A number of questions were initially posed to the class before design commencement; ‘you’ve mostly stayed in a hostel at some stage in your life’; what did you like? What did you dislike? Where you comfortable housed in a community of similarly incline people or lost in an anonymous mass dormitory.  What positive or negative impact did the architecture have on you? Imagine you were arriving at a hostel at the end of the day, what would make you content to stay there overnight?

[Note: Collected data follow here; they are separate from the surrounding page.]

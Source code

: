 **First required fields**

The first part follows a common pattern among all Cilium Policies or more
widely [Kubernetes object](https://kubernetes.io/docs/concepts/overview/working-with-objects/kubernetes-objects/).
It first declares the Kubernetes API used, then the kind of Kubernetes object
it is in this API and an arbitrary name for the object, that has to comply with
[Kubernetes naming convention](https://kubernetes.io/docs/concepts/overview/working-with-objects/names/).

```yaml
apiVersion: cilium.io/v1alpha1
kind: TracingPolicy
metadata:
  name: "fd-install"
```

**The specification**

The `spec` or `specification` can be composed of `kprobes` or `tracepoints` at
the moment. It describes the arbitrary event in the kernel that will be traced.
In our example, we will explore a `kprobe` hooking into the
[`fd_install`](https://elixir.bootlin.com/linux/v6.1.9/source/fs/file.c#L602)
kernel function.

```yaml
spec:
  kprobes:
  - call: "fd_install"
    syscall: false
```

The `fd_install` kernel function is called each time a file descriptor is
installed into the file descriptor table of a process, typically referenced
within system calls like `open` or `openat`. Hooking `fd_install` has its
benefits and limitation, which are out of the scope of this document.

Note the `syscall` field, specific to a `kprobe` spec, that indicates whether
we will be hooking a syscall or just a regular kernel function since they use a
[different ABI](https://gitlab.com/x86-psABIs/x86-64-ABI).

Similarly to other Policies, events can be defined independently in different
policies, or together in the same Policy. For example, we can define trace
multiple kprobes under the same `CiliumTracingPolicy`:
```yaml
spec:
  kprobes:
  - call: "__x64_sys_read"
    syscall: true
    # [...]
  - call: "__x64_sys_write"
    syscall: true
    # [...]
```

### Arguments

How would you like to experience the location while having breakfast?
 
Daylight and ambience was particularly significant in this project and a light study on models was required in the Brief.
 
BRIEF:
 
The Brief asked us to consider some lessons from Herman Hertzberger for designing the spaces:
 
1. Public (is accessible to everyone at all times) and Private (accessibility is determined by a small group or one person) sapces - translated spatially as collective and individual.
 
2. Territorial Claims - a space or room being more private or public depending on a degree of accessibility, the form of supervision, who uses it, who takes care of it and their responsibilities.
 
3. Territorial Differentiation - making the gradations of public accessibility of the different areas and parts of a building on a ground plan a sort of map showing “territorial differentiations” will be claimed.
 
4. Territorial Zoning - Character of the area depends to a large extent on who determines the furnishing and arrangement of space, who is in charge, who takes care of it, and who feels responsible for it.
 
5. From User to Dweller - translations of concepts “public” & “private” in terms of differentiated responsibilities, makes it easier for the architect to decide in which areas provisions should be made for users to make their own contributions to the design of the environment.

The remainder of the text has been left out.